Sunday, 9 May 2010
How to form a new government
Sunday lunch with friends staying near Strumble Head on the wild North coast of Pembroke-shire, followed by a walk East in bright sunshine but blasted by a cold North wind to Carregwastad (picture). This inhospitable, harbourless wilderness where open sea smashes onto the rocks has a contemporary relevance, offering a different approach to changing government in contrast to the current negotiations in London. At this desolate place the forces of revolutionary France landed in 1797 to foment an uprising by the oppressed and mainly disenfranchised population of these islands against the British sovereign and Parliament: my guide old friend Neil Matthew off duty from the Countryside Commission for Wales shows me the monument commemorating the invasion (picture).

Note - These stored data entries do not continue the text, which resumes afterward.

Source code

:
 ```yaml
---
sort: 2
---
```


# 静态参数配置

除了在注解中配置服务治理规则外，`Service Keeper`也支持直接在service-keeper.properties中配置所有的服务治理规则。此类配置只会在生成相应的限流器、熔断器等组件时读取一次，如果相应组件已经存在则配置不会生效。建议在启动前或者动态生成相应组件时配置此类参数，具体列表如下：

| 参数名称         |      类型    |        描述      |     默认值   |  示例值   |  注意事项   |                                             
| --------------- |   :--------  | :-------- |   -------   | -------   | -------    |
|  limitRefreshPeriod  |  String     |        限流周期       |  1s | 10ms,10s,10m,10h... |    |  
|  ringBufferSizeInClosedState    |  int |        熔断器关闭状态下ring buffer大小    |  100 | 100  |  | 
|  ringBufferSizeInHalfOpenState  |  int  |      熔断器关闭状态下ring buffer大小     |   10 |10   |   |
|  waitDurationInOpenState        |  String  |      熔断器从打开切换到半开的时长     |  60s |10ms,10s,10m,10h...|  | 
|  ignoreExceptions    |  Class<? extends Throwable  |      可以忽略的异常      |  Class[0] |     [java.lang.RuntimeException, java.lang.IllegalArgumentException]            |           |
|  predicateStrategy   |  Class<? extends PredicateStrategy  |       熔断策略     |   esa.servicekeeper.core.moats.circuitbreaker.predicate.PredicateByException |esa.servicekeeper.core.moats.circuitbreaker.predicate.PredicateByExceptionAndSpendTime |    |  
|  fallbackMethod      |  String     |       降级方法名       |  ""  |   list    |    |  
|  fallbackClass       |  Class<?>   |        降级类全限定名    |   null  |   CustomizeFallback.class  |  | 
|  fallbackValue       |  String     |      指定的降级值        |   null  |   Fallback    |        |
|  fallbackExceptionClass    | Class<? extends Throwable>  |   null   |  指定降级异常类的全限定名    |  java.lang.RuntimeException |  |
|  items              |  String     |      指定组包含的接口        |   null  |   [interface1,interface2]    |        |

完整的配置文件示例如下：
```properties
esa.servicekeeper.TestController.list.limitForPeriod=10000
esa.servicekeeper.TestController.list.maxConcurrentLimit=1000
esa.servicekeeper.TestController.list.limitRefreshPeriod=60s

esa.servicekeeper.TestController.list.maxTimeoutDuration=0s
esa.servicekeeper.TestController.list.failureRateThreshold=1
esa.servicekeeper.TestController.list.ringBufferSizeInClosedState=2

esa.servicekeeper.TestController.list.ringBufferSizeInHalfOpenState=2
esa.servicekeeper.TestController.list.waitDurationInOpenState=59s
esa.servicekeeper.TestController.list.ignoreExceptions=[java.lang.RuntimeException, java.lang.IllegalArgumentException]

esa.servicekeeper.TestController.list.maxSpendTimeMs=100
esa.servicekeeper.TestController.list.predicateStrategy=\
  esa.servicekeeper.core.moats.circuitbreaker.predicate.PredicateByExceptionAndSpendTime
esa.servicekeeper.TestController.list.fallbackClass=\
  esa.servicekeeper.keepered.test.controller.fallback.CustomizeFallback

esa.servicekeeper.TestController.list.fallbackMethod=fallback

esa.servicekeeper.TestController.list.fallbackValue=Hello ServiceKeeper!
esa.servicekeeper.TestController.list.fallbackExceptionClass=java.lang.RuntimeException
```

This approach of encouraging liberation movements with an injection of military support worked quite well for the French elsewhere in Europe and they will have been encouraged by the expressions of sympathy for their Revolution by many in the Romantic Movement, then a significant voice among the chattering classes in Britain. In the event the invaders' sole act of liberation was to free a vast quantity of Portuguese wine, leading to a much too early celebration of success; within 48 hours the hangover had set in and they surrendered. And what of the local population? Had they been ready to accept their continental brothers' assistance and rise up to throw off their chains? The mainly well-healed Romantics will have been disappointed to learn that in fact the locals (including the legendary Jemima Nicholas) poured into threatened Fishguard unbidden to assist in its defence. We hope that two centuries later and many miles away in Westminster Nick, Dave, and Gordon will work out a more successful way to establish a new government.